And there is hope the county and state park will once again be the tourist attractions they were before their natural beauty burned down.
It has been a month since Bastrop State Park has been open. The only people there for now are either fire crews or the state task force assessing the damage, looking at a landscape that, in places, is little more than charred tree trunks and blackened Earth. But park superintendent Todd McClanahan is doing his own assessment along what had been a hiking trail and road.
"All of these trees right here have the opportunity to fall along the roadway so we have to remove all the trees, at least as tall as these pine trees are back away from those areas," McClanahan said.
He would like to see the park reopen, perhaps in November if conditions can be made safe for the public to return.
"They want to come back and we need 'em to be quite honest. This drought, not just here at Bastrop State Park but across the state, has really hurt the revenue stream for state parks," McClanahan said.
The refectory, where weddings have been held for generations, wasn't damaged by the worst wildfire in Texas and neither were the cabins built during the Great Depression. But much of the their surroundings is barren and in a strange way that may be a draw for visitors. The park may get a lot of disaster tourism and it will generate money for restoration.

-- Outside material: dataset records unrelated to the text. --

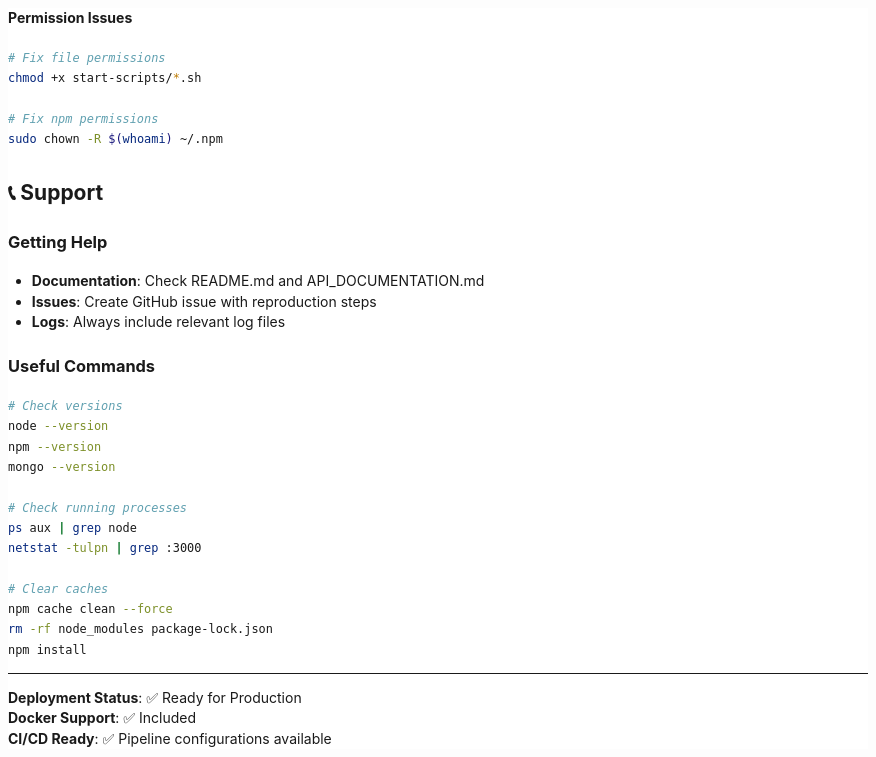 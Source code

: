 #### Permission Issues
```bash
# Fix file permissions
chmod +x start-scripts/*.sh

# Fix npm permissions
sudo chown -R $(whoami) ~/.npm
```

## 📞 Support

### Getting Help
- **Documentation**: Check README.md and API_DOCUMENTATION.md
- **Issues**: Create GitHub issue with reproduction steps
- **Logs**: Always include relevant log files

### Useful Commands
```bash
# Check versions
node --version
npm --version
mongo --version

# Check running processes
ps aux | grep node
netstat -tulpn | grep :3000

# Clear caches
npm cache clean --force
rm -rf node_modules package-lock.json
npm install
```

---

**Deployment Status**: ✅ Ready for Production  
**Docker Support**: ✅ Included  
**CI/CD Ready**: ✅ Pipeline configurations available
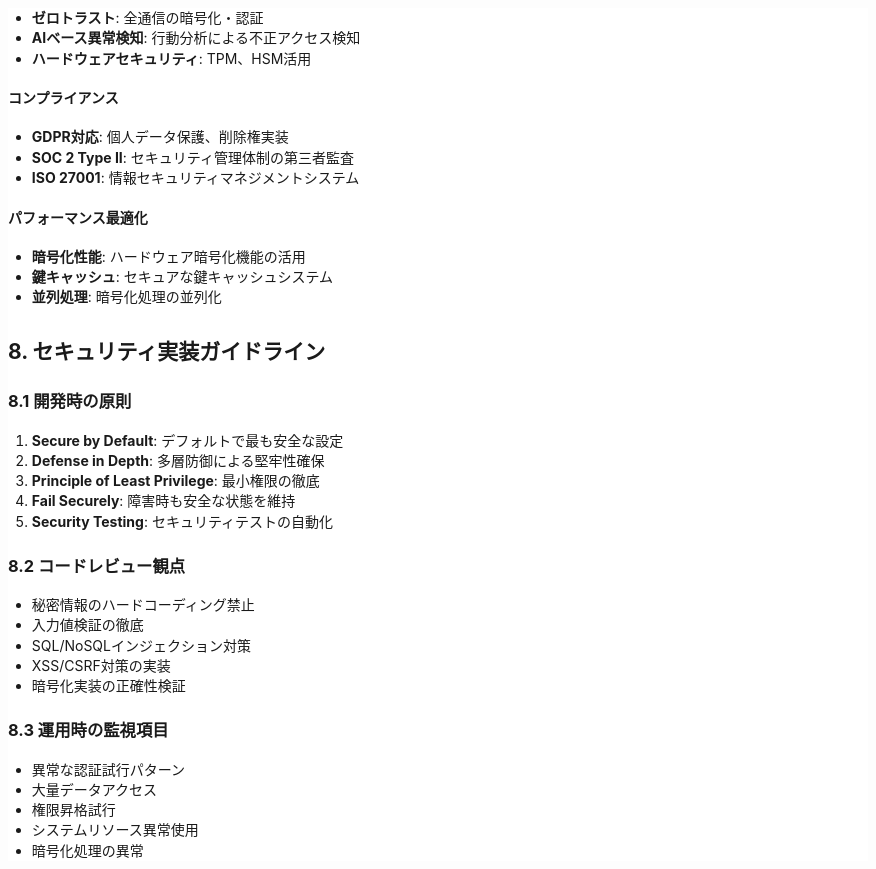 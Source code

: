 - **ゼロトラスト**: 全通信の暗号化・認証
- **AIベース異常検知**: 行動分析による不正アクセス検知
- **ハードウェアセキュリティ**: TPM、HSM活用

#### コンプライアンス

- **GDPR対応**: 個人データ保護、削除権実装
- **SOC 2 Type II**: セキュリティ管理体制の第三者監査
- **ISO 27001**: 情報セキュリティマネジメントシステム

#### パフォーマンス最適化

- **暗号化性能**: ハードウェア暗号化機能の活用
- **鍵キャッシュ**: セキュアな鍵キャッシュシステム
- **並列処理**: 暗号化処理の並列化

## 8. セキュリティ実装ガイドライン

### 8.1 開発時の原則

1. **Secure by Default**: デフォルトで最も安全な設定
2. **Defense in Depth**: 多層防御による堅牢性確保
3. **Principle of Least Privilege**: 最小権限の徹底
4. **Fail Securely**: 障害時も安全な状態を維持
5. **Security Testing**: セキュリティテストの自動化

### 8.2 コードレビュー観点

- 秘密情報のハードコーディング禁止
- 入力値検証の徹底
- SQL/NoSQLインジェクション対策
- XSS/CSRF対策の実装
- 暗号化実装の正確性検証

### 8.3 運用時の監視項目

- 異常な認証試行パターン
- 大量データアクセス
- 権限昇格試行
- システムリソース異常使用
- 暗号化処理の異常
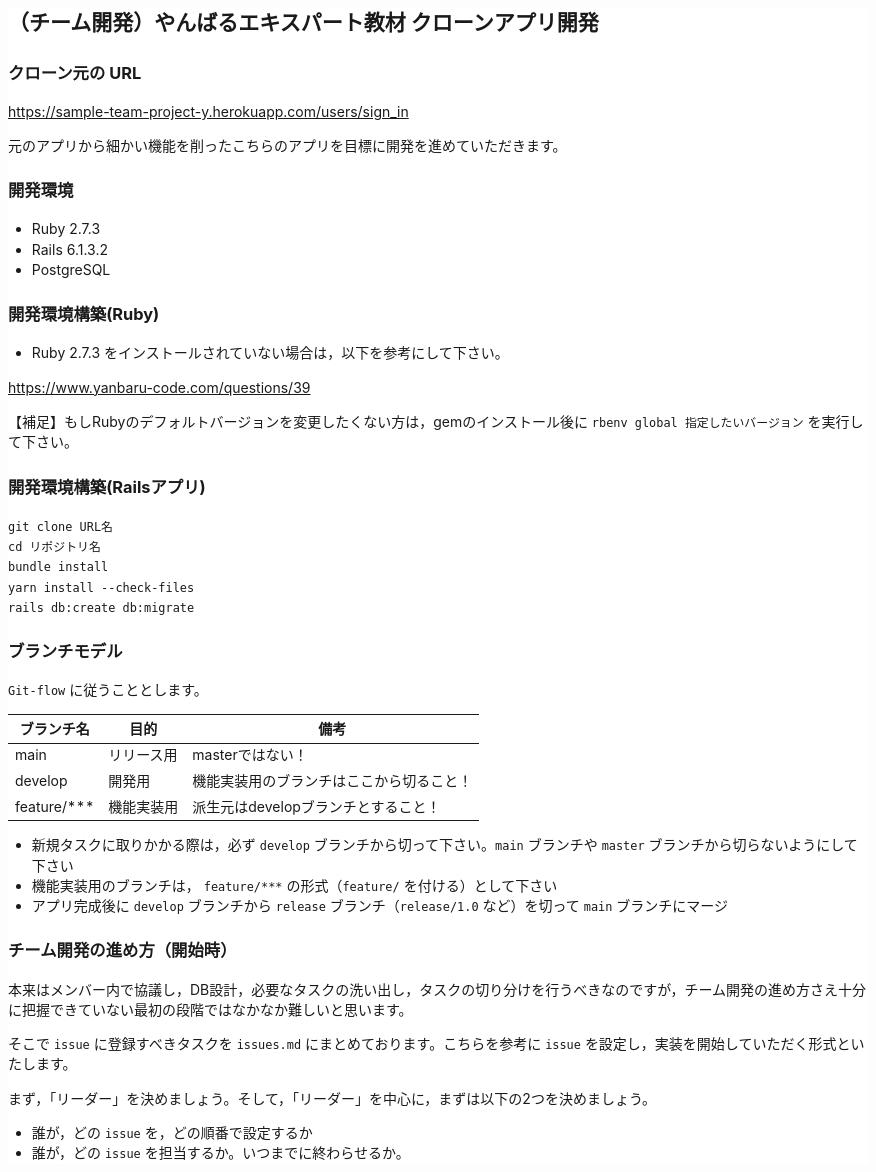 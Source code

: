 ## （チーム開発）やんばるエキスパート教材 クローンアプリ開発

### クローン元の URL

https://sample-team-project-y.herokuapp.com/users/sign_in

元のアプリから細かい機能を削ったこちらのアプリを目標に開発を進めていただきます。

### 開発環境

- Ruby 2.7.3
- Rails 6.1.3.2
- PostgreSQL

### 開発環境構築(Ruby)

- Ruby 2.7.3 をインストールされていない場合は，以下を参考にして下さい。

https://www.yanbaru-code.com/questions/39

【補足】もしRubyのデフォルトバージョンを変更したくない方は，gemのインストール後に `rbenv global 指定したいバージョン` を実行して下さい。

### 開発環境構築(Railsアプリ)

```
git clone URL名
cd リポジトリ名
bundle install
yarn install --check-files
rails db:create db:migrate
```

### ブランチモデル

`Git-flow` に従うこととします。

ブランチ名 | 目的 | 備考
--- | --- | ---
main | リリース用 | masterではない！
develop | 開発用 | 機能実装用のブランチはここから切ること！
feature/*** | 機能実装用 | 派生元はdevelopブランチとすること！

- 新規タスクに取りかかる際は，必ず `develop` ブランチから切って下さい。`main` ブランチや `master` ブランチから切らないようにして下さい
- 機能実装用のブランチは， `feature/***` の形式（`feature/` を付ける）として下さい
- アプリ完成後に `develop` ブランチから `release` ブランチ（`release/1.0` など）を切って `main` ブランチにマージ

### チーム開発の進め方（開始時）

本来はメンバー内で協議し，DB設計，必要なタスクの洗い出し，タスクの切り分けを行うべきなのですが，チーム開発の進め方さえ十分に把握できていない最初の段階ではなかなか難しいと思います。

そこで `issue` に登録すべきタスクを `issues.md` にまとめております。こちらを参考に `issue` を設定し，実装を開始していただく形式といたします。

まず，「リーダー」を決めましょう。そして，「リーダー」を中心に，まずは以下の2つを決めましょう。

- 誰が，どの `issue` を，どの順番で設定するか
- 誰が，どの `issue` を担当するか。いつまでに終わらせるか。
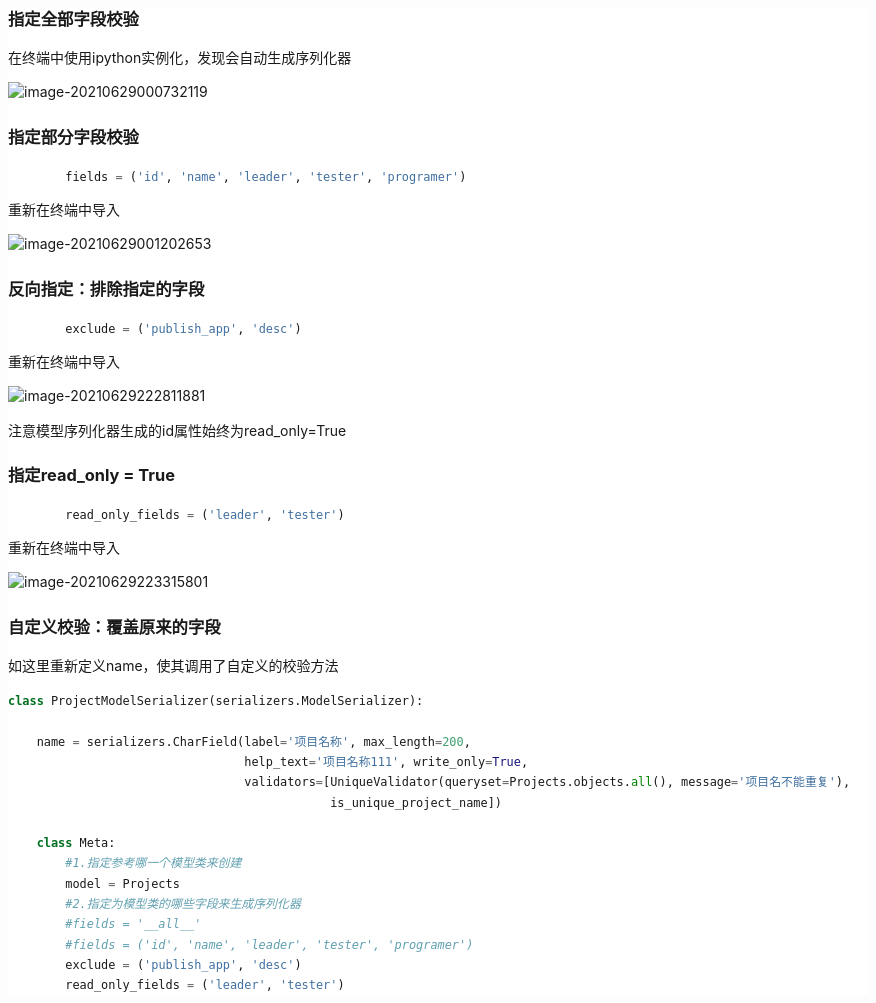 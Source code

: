 

### 指定全部字段校验

在终端中使用ipython实例化，发现会自动生成序列化器

![image-20210629000732119](http://becktuchuang.oss-cn-beijing.aliyuncs.com/img/image-20210629000732119.png)

### 指定部分字段校验

```python
        fields = ('id', 'name', 'leader', 'tester', 'programer')
```

重新在终端中导入

![image-20210629001202653](http://becktuchuang.oss-cn-beijing.aliyuncs.com/img/image-20210629001202653.png)



### 反向指定：排除指定的字段

```python
        exclude = ('publish_app', 'desc')
```

重新在终端中导入

![image-20210629222811881](http://becktuchuang.oss-cn-beijing.aliyuncs.com/img/image-20210629222811881.png)

注意模型序列化器生成的id属性始终为read_only=True



### 指定read_only = True

```python
        read_only_fields = ('leader', 'tester')
```

重新在终端中导入

![image-20210629223315801](http://becktuchuang.oss-cn-beijing.aliyuncs.com/img/image-20210629223315801.png)



### 自定义校验：覆盖原来的字段

如这里重新定义name，使其调用了自定义的校验方法

```python
class ProjectModelSerializer(serializers.ModelSerializer):

    name = serializers.CharField(label='项目名称', max_length=200,
                                 help_text='项目名称111', write_only=True,
                                 validators=[UniqueValidator(queryset=Projects.objects.all(), message='项目名不能重复'),
                                             is_unique_project_name])

    class Meta:
        #1.指定参考哪一个模型类来创建
        model = Projects
        #2.指定为模型类的哪些字段来生成序列化器
        #fields = '__all__'
        #fields = ('id', 'name', 'leader', 'tester', 'programer')
        exclude = ('publish_app', 'desc')
        read_only_fields = ('leader', 'tester')
```
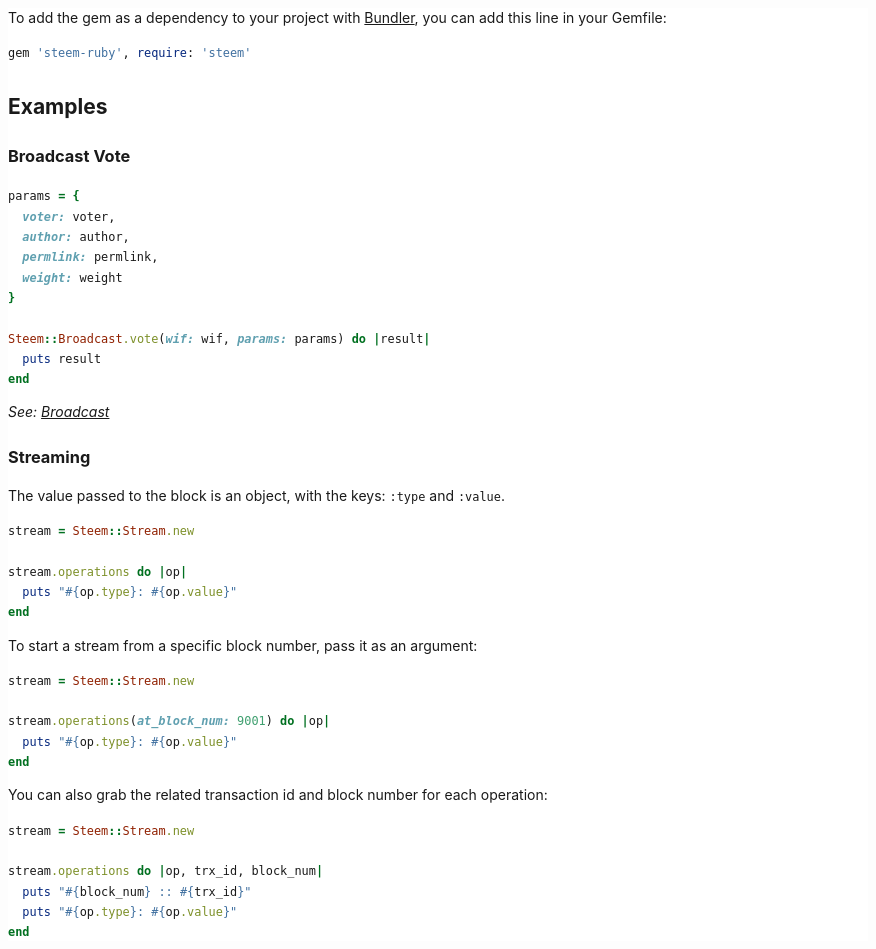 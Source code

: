 To add the gem as a dependency to your project with [Bundler](http://bundler.io/), you can add this line in your Gemfile:

```ruby
gem 'steem-ruby', require: 'steem'
```

## Examples

### Broadcast Vote

```ruby
params = {
  voter: voter,
  author: author,
  permlink: permlink,
  weight: weight
}

Steem::Broadcast.vote(wif: wif, params: params) do |result|
  puts result
end
```

*See: [Broadcast](https://www.rubydoc.info/gems/steem-ruby/Steem/Broadcast)*

### Streaming

The value passed to the block is an object, with the keys: `:type` and `:value`.

```ruby
stream = Steem::Stream.new

stream.operations do |op|
  puts "#{op.type}: #{op.value}"
end
```

To start a stream from a specific block number, pass it as an argument:

```ruby
stream = Steem::Stream.new

stream.operations(at_block_num: 9001) do |op|
  puts "#{op.type}: #{op.value}"
end
```

You can also grab the related transaction id and block number for each operation:

```ruby
stream = Steem::Stream.new

stream.operations do |op, trx_id, block_num|
  puts "#{block_num} :: #{trx_id}"
  puts "#{op.type}: #{op.value}"
end
```
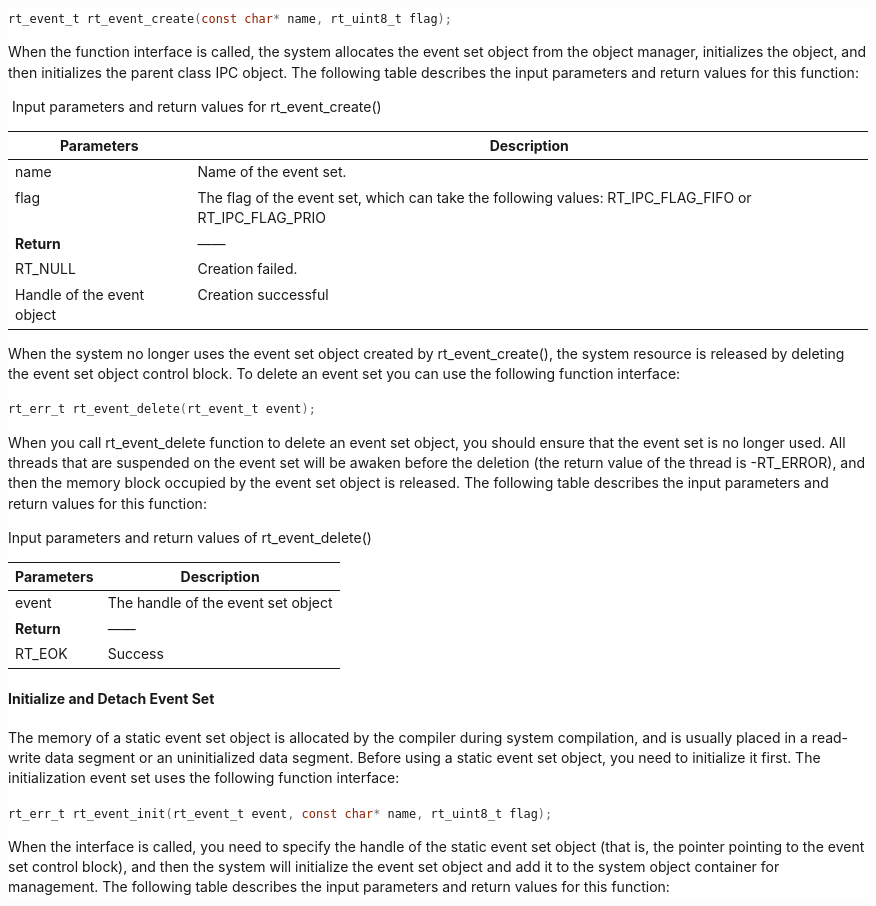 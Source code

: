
 ```c
rt_event_t rt_event_create(const char* name, rt_uint8_t flag);
```

When the function interface is called, the system allocates the event set object from the object manager, initializes the object, and then initializes the parent class IPC object. The following table describes the input parameters and return values for this function:

 Input parameters and return values for rt_event_create()

|**Parameters**      |**Description**                                                           |
|----------------|---------------------------------------------------------------------|
| name           | Name of the event set.                                      |
| flag           | The flag of the event set, which can take the following values: RT_IPC_FLAG_FIFO or RT_IPC_FLAG_PRIO |
|**Return**      | ——                                                                  |
| RT_NULL        | Creation failed.                                               |
| Handle of the event object | Creation successful                                           |

When the system no longer uses the event set object created by rt_event_create(), the system resource is released by deleting the event set object control block. To delete an event set you can use the following function interface:

```c
rt_err_t rt_event_delete(rt_event_t event);
```

When you call rt_event_delete function to delete an event set object, you should ensure that the event set is no longer used. All threads that are suspended on the event set will be awaken before the deletion (the return value of the thread is -RT_ERROR), and then the memory block occupied by the event set object is released. The following table describes the input parameters and return values for this function:

Input parameters and return values of rt_event_delete()

|**Parameters**|**Description**        |
|----------|------------------|
| event    | The handle of the event set object |
|**Return**| ——               |
| RT_EOK   | Success        |

#### Initialize and Detach Event Set 

The memory of a static event set object is allocated by the compiler during system compilation, and is usually placed in a read-write data segment or an uninitialized data segment. Before using a static event set object, you need to initialize it first. The initialization event set uses the following function interface:

```c
rt_err_t rt_event_init(rt_event_t event, const char* name, rt_uint8_t flag);
```

When the interface is called, you need to specify the handle of the static event set object (that is, the pointer pointing to the event set control block), and then the system will initialize the event set object and add it to the system object container for management. The following table describes the input parameters and return values for this function:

Many of the lost pines for which the park is known were destroyed. A few remain though, and when the drought ends, their seeds -- and those being cultivated by the state -- can be replanted. Time will take care of the rest; it's estimated it will be about 60 years for the park to resemble what it was prior to the fire.
"It's be in another person's lifeline/lifetime for Bastrop to come back the way perhaps we recall it. But it's not destroyed, it's damaged. It's not the same, it's different," Texas Parks and Wildlife Natural Resources Director David Reskind said.
But life is gradually returning. The golf course reopened in September and is back in use. And even in the burned forest, a tuft of grass is growing out of the ash. There's also the sound of birds. And eventually visitors will be back too.
And when they come...
"Pay attention to little things 'cause you never know that's the memories you're building; never know when those may change," McClanahan said.